MPL-2.0 on GitHub: https://github.com/monkeysee-ai/rotunda

Longer writeup on the design choices: https://pierce.dev/notes/a-browser-for-agents

Also check out the demo on the site! https://www.rotunda.sh/

Pretty excited by how this turned out but we’re still super early. Give it a try and please flag any issues!

2 comments

If you're training this on your own timing patterns, do you worry that eventually captchas will pick up on this and you yourself will no longer be able to prove you are a human?
Not particularly.

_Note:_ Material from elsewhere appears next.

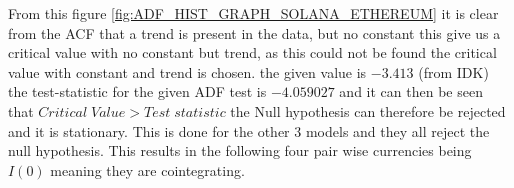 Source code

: \noindent From this figure \ref{fig:ADF_HIST_GRAPH_SOLANA_ETHEREUM} it is clear from the ACF that a trend is present in the data, but no constant this give us a critical value with no constant but trend, as this could not be found the critical value with constant and trend is chosen. the given value is $-3.413$ (from IDK) the test-statistic for the given ADF test is $-4.059027$ and it can then be seen that $Critical\; Value>Test\;statistic$ the Null hypothesis can therefore be rejected and it is stationary. This is done for the other 3 models and they all reject the null hypothesis. This results in the following four pair wise currencies being $I(0)$ meaning they are cointegrating.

I'm not yet convinced people's mouse movements are unique enough to our identity that they're useful as a fingerprint, whereas it's very easy to classify whether something looks bezier or looks human.

Eventually I'm hoping to collect enough data here to train a biased decoding model, so you could input some randomized personality vector (which implicitly encodes slow movement, jerky motion, trackpad, mouse, etc) and have that impact the RNN generation. So in theory there would be infinite combinations from the larger subspace we're sampling from.

I think the way to do it is to think of this as your own browser that can also be used by agents (with granular permissions). I use the browser for 5h today and my patterns then inform another 12h of agent use
Is there a way for the browser viewport width to respond to the window resizing (in headed mode)?
Could look into addressing this. What are you trying to achieve?